Try it: What is needed here is an exact repetition of the records below, beginning at the line that has "the section name." and stopping after the line that has "eval $(atm --profile test)".

Source texts of formatted documents:
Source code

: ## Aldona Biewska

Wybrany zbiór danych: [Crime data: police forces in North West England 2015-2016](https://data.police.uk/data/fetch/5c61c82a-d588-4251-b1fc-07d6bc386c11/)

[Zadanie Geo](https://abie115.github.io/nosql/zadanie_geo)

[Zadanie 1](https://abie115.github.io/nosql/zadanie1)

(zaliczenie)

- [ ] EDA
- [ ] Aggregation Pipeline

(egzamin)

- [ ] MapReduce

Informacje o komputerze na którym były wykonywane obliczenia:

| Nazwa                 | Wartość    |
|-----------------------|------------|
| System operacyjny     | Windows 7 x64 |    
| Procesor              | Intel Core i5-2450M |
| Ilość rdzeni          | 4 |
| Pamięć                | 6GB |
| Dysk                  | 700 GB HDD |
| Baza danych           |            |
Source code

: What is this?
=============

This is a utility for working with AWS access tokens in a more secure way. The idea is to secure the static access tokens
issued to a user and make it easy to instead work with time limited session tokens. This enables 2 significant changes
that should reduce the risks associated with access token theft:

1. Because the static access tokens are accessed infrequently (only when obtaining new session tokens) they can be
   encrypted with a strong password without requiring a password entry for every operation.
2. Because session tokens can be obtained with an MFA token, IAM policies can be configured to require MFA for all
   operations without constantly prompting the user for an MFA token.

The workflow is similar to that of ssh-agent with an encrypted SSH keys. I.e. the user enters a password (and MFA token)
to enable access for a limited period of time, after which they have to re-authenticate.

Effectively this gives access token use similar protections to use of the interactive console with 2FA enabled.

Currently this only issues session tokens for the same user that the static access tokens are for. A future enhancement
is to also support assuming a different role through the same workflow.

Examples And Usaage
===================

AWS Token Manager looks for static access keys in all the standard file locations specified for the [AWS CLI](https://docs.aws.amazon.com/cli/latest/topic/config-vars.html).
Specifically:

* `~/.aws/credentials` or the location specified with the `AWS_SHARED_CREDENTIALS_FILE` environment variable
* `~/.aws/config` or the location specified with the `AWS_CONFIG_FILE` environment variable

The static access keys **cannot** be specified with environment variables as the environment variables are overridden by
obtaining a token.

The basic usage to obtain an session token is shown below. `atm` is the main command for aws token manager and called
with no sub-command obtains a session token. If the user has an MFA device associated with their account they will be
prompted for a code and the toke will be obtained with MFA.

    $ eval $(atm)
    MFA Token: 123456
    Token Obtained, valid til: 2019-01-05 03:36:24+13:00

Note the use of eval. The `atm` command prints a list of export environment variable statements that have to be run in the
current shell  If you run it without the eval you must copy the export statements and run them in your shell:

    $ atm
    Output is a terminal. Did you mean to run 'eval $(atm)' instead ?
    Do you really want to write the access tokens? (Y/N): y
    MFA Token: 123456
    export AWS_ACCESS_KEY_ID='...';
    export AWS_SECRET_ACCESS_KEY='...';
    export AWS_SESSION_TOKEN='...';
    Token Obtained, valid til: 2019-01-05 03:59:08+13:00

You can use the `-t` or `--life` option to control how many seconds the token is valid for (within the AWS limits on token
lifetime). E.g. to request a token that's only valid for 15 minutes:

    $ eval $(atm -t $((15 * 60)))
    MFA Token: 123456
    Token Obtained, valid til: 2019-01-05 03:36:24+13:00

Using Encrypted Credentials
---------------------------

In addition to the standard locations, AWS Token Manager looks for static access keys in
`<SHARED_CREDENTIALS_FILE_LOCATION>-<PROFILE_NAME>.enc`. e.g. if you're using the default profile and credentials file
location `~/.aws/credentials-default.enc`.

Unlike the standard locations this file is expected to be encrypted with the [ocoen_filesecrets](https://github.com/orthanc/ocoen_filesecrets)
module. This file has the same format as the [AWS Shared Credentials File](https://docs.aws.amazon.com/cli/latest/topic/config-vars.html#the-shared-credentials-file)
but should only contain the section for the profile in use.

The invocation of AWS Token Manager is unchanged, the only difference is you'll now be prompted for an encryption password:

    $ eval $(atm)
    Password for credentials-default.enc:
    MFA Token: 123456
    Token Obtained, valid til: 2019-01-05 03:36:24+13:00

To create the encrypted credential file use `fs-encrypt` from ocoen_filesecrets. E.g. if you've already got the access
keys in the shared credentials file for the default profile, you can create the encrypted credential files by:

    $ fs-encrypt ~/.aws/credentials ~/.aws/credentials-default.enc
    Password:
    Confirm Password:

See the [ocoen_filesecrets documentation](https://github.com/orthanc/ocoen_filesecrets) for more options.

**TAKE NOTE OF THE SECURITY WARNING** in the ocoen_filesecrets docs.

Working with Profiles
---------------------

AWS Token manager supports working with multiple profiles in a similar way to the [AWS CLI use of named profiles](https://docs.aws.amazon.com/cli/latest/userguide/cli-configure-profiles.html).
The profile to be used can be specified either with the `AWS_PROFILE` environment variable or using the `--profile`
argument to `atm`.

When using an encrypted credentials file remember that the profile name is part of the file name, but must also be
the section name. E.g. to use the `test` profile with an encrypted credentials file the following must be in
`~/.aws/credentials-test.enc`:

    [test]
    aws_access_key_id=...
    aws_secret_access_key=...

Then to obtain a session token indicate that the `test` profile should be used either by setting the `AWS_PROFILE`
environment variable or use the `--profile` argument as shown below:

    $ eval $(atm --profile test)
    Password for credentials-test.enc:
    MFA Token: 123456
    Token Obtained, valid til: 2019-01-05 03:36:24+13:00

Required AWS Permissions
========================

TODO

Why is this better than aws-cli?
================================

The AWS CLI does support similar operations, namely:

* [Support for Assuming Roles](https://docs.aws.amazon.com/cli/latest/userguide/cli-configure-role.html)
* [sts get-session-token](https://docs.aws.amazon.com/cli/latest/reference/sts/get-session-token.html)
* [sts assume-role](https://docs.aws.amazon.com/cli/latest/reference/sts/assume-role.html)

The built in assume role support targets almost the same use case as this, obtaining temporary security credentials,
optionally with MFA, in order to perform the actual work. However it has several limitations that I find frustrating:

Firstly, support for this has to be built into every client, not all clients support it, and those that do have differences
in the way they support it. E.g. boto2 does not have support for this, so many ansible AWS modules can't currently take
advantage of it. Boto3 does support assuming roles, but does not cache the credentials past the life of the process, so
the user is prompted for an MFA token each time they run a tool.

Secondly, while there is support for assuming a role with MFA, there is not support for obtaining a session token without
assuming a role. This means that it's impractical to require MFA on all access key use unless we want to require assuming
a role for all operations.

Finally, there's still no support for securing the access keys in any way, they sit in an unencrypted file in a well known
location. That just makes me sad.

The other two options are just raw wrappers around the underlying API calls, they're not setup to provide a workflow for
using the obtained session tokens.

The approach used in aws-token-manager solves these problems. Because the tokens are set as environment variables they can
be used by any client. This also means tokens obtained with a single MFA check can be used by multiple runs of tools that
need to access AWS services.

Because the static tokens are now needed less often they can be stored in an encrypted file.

Final answer:
the section name. E.g. to use the `test` profile with an encrypted credentials file the following must be in
`~/.aws/credentials-test.enc`:

    [test]
    aws_access_key_id=...
    aws_secret_access_key=...

Then to obtain a session token indicate that the `test` profile should be used either by setting the `AWS_PROFILE`
environment variable or use the `--profile` argument as shown below:

    $ eval $(atm --profile test)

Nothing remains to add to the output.